- _Exercise description_
When the word "Federal" shows up in a line of the data below, copy that whole line.
Start of Material for this exercise
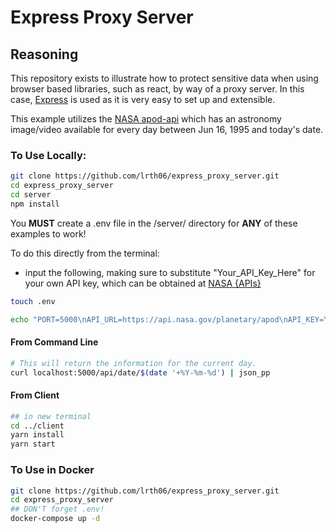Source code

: # Express Proxy Server

## Reasoning

This repository exists to illustrate how to protect sensitive data when using browser based libraries, such as react, by way of a proxy server. In this case, [Express](https://github.com/expressjs/express) is used as it is very easy to set up and extensible.

This example utilizes the [NASA apod-api](https://github.com/nasa/apod-api) which has an astronomy image/video available for every day between Jun 16, 1995 and today's date.

### To Use Locally:

```bash
git clone https://github.com/lrth06/express_proxy_server.git
cd express_proxy_server
cd server
npm install
```

You **MUST** create a .env file in the /server/ directory for **ANY** of these examples to work!

To do this directly from the terminal:

- input the following, making sure to substitute "Your_API_Key_Here" for your own API key, which can be obtained at [NASA {APIs}](https://api.nasa.gov/)

```bash
touch .env

echo "PORT=5000\nAPI_URL=https://api.nasa.gov/planetary/apod\nAPI_KEY=Your_API_Key_Here" >> .env
```

#### From Command Line

```bash
# This will return the information for the current day.
curl localhost:5000/api/date/$(date '+%Y-%m-%d') | json_pp

```

#### From Client

```bash
## in new terminal
cd ../client
yarn install
yarn start
```

### To Use in Docker

```bash
git clone https://github.com/lrth06/express_proxy_server.git
cd express_proxy_server
## DON'T forget .env!
docker-compose up -d

```
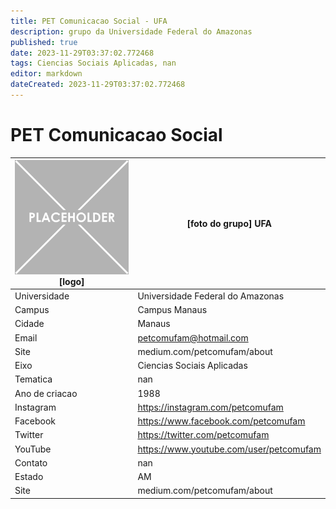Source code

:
 ```yaml
---
title: PET Comunicacao Social - UFA
description: grupo da Universidade Federal do Amazonas
published: true
date: 2023-11-29T03:37:02.772468
tags: Ciencias Sociais Aplicadas, nan
editor: markdown
dateCreated: 2023-11-29T03:37:02.772468
---
```


# PET Comunicacao Social


| ![placeholder.png](/placeholder.png) [logo] | [foto do grupo] UFA         |
| ------------------------------------------- | ------------------------------------------------- |
| Universidade                                | Universidade Federal do Amazonas      |
| Campus                                      | Campus Manaus            |
| Cidade                                      | Manaus             |
| Email                                       | petcomufam@hotmail.com             |
| Site                                        | medium.com/petcomufam/about              |
| Eixo                                        | Ciencias Sociais Aplicadas              |
| Tematica                                    | nan          |
| Ano de criacao                              | 1988        |
| Instagram                                   | https://instagram.com/petcomufam         |
| Facebook                                    | https://www.facebook.com/petcomufam          |
| Twitter                                     | https://twitter.com/petcomufam           |
| YouTube                                     | https://www.youtube.com/user/petcomufam           |
| Contato                                     | nan         |
| Estado                                      |  AM            |
| Site                                        | medium.com/petcomufam/about |
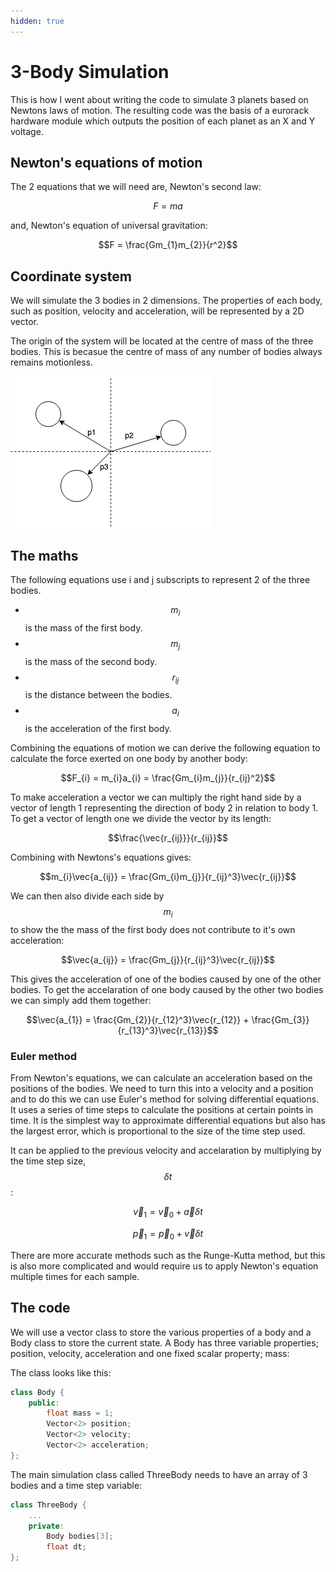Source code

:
 ```yaml
---
hidden: true
---
```


# 3-Body Simulation

This is how I went about writing the code to simulate 3 planets based on Newtons laws of motion.
The resulting code was the basis of a eurorack hardware module which outputs the position of each planet as an X and Y voltage.


## Newton's equations of motion

The 2 equations that we will need are, Newton's second law:

$$F = ma$$

and, Newton's equation of universal gravitation:

$$F = \frac{Gm_{1}m_{2}}{r^2}$$


## Coordinate system

We will simulate the 3 bodies in 2 dimensions. The properties of each body, such as position, velocity and acceleration, will be represented by a 2D vector.

The origin of the system will be located at the centre of mass of the three bodies. This is becasue the centre of mass of any number of bodies always remains motionless.

![Three body system coordiantes](images/three_body_simulation_coordinates.drawio.png)

## The maths

The following equations use i and j subscripts to represent 2 of the three bodies.

- $$m_{i}$$ is the mass of the first body.
- $$m_{j}$$ is the mass of the second body.
- $$r_{ij}$$ is the distance between the bodies.
- $$a_{i}$$ is the acceleration of the first body.

Combining the equations of motion we can derive the following equation to calculate the force exerted on one body by another body:

$$F_{i} = m_{i}a_{i} = \frac{Gm_{i}m_{j}}{r_{ij}^2}$$

To make acceleration a vector we can multiply the right hand side by a vector of length 1 representing the direction of body 2 in relation to body 1. To get a vector of length one we divide the vector by its length:

$$\frac{\vec{r_{ij}}}{r_{ij}}$$

Combining with Newtons's equations gives:

$$m_{i}\vec{a_{ij}} = \frac{Gm_{i}m_{j}}{r_{ij}^3}\vec{r_{ij}}$$

We can then also divide each side by $$m_{i}$$ to show the the mass of the first body does not contribute to it's own acceleration:

$$\vec{a_{ij}} = \frac{Gm_{j}}{r_{ij}^3}\vec{r_{ij}}$$

This gives the acceleration of one of the bodies caused by one of the other bodies. To get the accelaration of one body caused by the other two bodies we can simply add them together:

$$\vec{a_{1}} = \frac{Gm_{2}}{r_{12}^3}\vec{r_{12}} + \frac{Gm_{3}}{r_{13}^3}\vec{r_{13}}$$

### Euler method

From Newton's equations, we can calculate an acceleration based on the positions of the bodies. We need to turn this into a velocity and a position and to do this we can use Euler's method for solving differential equations. It uses a series of time steps to calculate the positions at certain points in time. It is the simplest way to approximate differential equations but also has the largest error, which is proportional to the size of the time step used.

It can be applied to the previous velocity and accelaration by multiplying by the time step size, $$\delta t$$:

$$\vec{v}_{1} = \vec{v}_{0}+\vec{a} \delta t$$

$$\vec{p}_{1} = \vec{p}_{0}+\vec{v} \delta t$$

There are more accurate methods such as the Runge-Kutta method, but this is also more complicated and would require us to apply Newton's equation multiple times for each sample.

## The code

We will use a vector class to store the various properties of a body and a Body class to store the current state. A Body has three variable properties; position, velocity, acceleration and one fixed scalar property; mass:

The class looks like this:

``` cpp
class Body {
    public:
        float mass = 1;
        Vector<2> position;
        Vector<2> velocity;
        Vector<2> acceleration;
};
```

The main simulation class called ThreeBody needs to have an array of 3 bodies and a time step variable:

``` cpp
class ThreeBody {
    ...
    private:
        Body bodies[3];
        float dt;
};
```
End of Material for this exercise
- _Written response_
description: grupo da Universidade Federal do Amazonas
| Universidade                                | Universidade Federal do Amazonas      |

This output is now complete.